▶ Problem requirements: Every line that holds the word "数据库导入" needs to be copied from the data below.

▶ Supplied records:
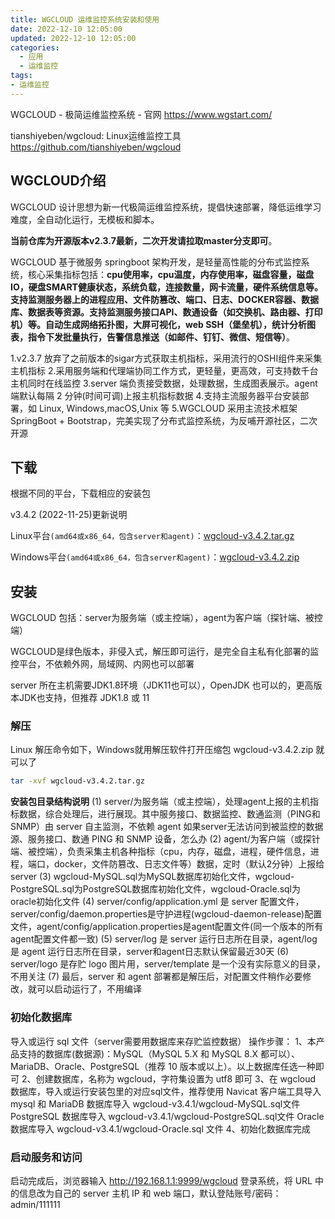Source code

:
 ```yaml
---
title: WGCLOUD 运维监控系统安装和使用
date: 2022-12-10 12:05:00
updated: 2022-12-10 12:05:00
categories:
  - 应用
  - 运维监控
tags:
- 运维监控
---
```


WGCLOUD - 极简运维监控系统 - 官网
<https://www.wgstart.com/>

tianshiyeben/wgcloud: Linux运维监控工具
<https://github.com/tianshiyeben/wgcloud>

## WGCLOUD介绍

WGCLOUD 设计思想为新一代极简运维监控系统，提倡快速部署，降低运维学习难度，全自动化运行，无模板和脚本。

**当前仓库为开源版本v2.3.7最新，二次开发请拉取master分支即可**。

WGCLOUD 基于微服务 springboot 架构开发，是轻量高性能的分布式监控系统，核心采集指标包括：**cpu使用率，cpu温度，内存使用率，磁盘容量，磁盘IO，硬盘SMART健康状态，系统负载，连接数量，网卡流量，硬件系统信息等。支持监测服务器上的进程应用、文件防篡改、端口、日志、DOCKER容器、数据库、数据表等资源。支持监测服务接口API、数通设备（如交换机、路由器、打印机）等。自动生成网络拓扑图，大屏可视化，web SSH（堡垒机），统计分析图表，指令下发批量执行，告警信息推送（如邮件、钉钉、微信、短信等）**。

1.v2.3.7 放弃了之前版本的sigar方式获取主机指标，采用流行的OSHI组件来采集主机指标
2.采用服务端和代理端协同工作方式，更轻量，更高效，可支持数千台主机同时在线监控
3.server 端负责接受数据，处理数据，生成图表展示。agent 端默认每隔 2 分钟(时间可调)上报主机指标数据
4.支持主流服务器平台安装部署，如 Linux, Windows,macOS,Unix 等
5.WGCLOUD 采用主流技术框架 SpringBoot + Bootstrap，完美实现了分布式监控系统，为反哺开源社区，二次开源

## 下载

根据不同的平台，下载相应的安装包

v3.4.2 (2022-11-25)更新说明

Linux平台`(amd64或x86_64，包含server和agent)`：[wgcloud-v3.4.2.tar.gz](https://www.wgstart.com/download/3.4.2/wgcloud-v3.4.2.tar.gz)

Windows平台`(amd64或x86_64，包含server和agent)`：[wgcloud-v3.4.2.zip](https://www.wgstart.com/download/3.4.2/wgcloud-v3.4.2.zip)

## 安装

WGCLOUD 包括：server为服务端（或主控端），agent为客户端（探针端、被控端）

WGCLOUD是绿色版本，非侵入式，解压即可运行，是完全自主私有化部署的监控平台，不依赖外网，局域网、内网也可以部署

server 所在主机需要JDK1.8环境（JDK11也可以），OpenJDK 也可以的，更高版本JDK也支持，但推荐 JDK1.8 或 11

### 解压

Linux 解压命令如下，Windows就用解压软件打开压缩包 wgcloud-v3.4.2.zip 就可以了

```sh
tar -xvf wgcloud-v3.4.2.tar.gz
```

**安装包目录结构说明**
(1) server/为服务端（或主控端），处理agent上报的主机指标数据，综合处理后，进行展现。其中服务接口、数据监控、数通监测（PING和SNMP）由 server 自主监测，不依赖 agent
如果server无法访问到被监控的数据源、服务接口、数通 PING 和 SNMP 设备，怎么办
(2) agent/为客户端（或探针端、被控端），负责采集主机各种指标（cpu，内存，磁盘，进程，硬件信息，进程，端口，docker，文件防篡改、日志文件等）数据，定时（默认2分钟）上报给 server
(3) wgcloud-MySQL.sql为MySQL数据库初始化文件，wgcloud-PostgreSQL.sql为PostgreSQL数据库初始化文件，wgcloud-Oracle.sql为oracle初始化文件
(4) server/config/application.yml 是 server 配置文件，server/config/daemon.properties是守护进程(wgcloud-daemon-release)配置文件，agent/config/application.properties是agent配置文件(同一个版本的所有agent配置文件都一致)
(5) server/log 是 server 运行日志所在目录，agent/log 是 agent 运行日志所在目录，server和agent日志默认保留最近30天
(6) server/logo 是存贮 logo 图片用，server/template 是一个没有实际意义的目录，不用关注
(7) 最后，server 和 agent 部署都是解压后，对配置文件稍作必要修改，就可以启动运行了，不用编译

### 初始化数据库

导入或运行 sql 文件（server需要用数据库来存贮监控数据）
操作步骤：
1、本产品支持的数据库(数据源)：MySQL（MySQL 5.X 和 MySQL 8.X 都可以）、MariaDB、Oracle、PostgreSQL（推荐 10 版本或以上）。以上数据库任选一种即可
2、创建数据库，名称为 wgcloud，字符集设置为 utf8 即可
3、在 wgcloud 数据库，导入或运行安装包里的对应sql文件，推荐使用 Navicat 客户端工具导入
mysql 和 MariaDB 数据库导入 wgcloud-v3.4.1/wgcloud-MySQL.sql文件
PostgreSQL 数据库导入 wgcloud-v3.4.1/wgcloud-PostgreSQL.sql文件
Oracle 数据库导入 wgcloud-v3.4.1/wgcloud-Oracle.sql 文件
4、初始化数据库完成

### 启动服务和访问

启动完成后，浏览器输入 <http://192.168.1.1:9999/wgcloud> 登录系统，将 URL 中的信息改为自己的 server 主机 IP 和 web 端口，默认登陆账号/密码：admin/111111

▶ Solution to this problem:
mysql 和 MariaDB 数据库导入 wgcloud-v3.4.1/wgcloud-MySQL.sql文件
PostgreSQL 数据库导入 wgcloud-v3.4.1/wgcloud-PostgreSQL.sql文件
Oracle 数据库导入 wgcloud-v3.4.1/wgcloud-Oracle.sql 文件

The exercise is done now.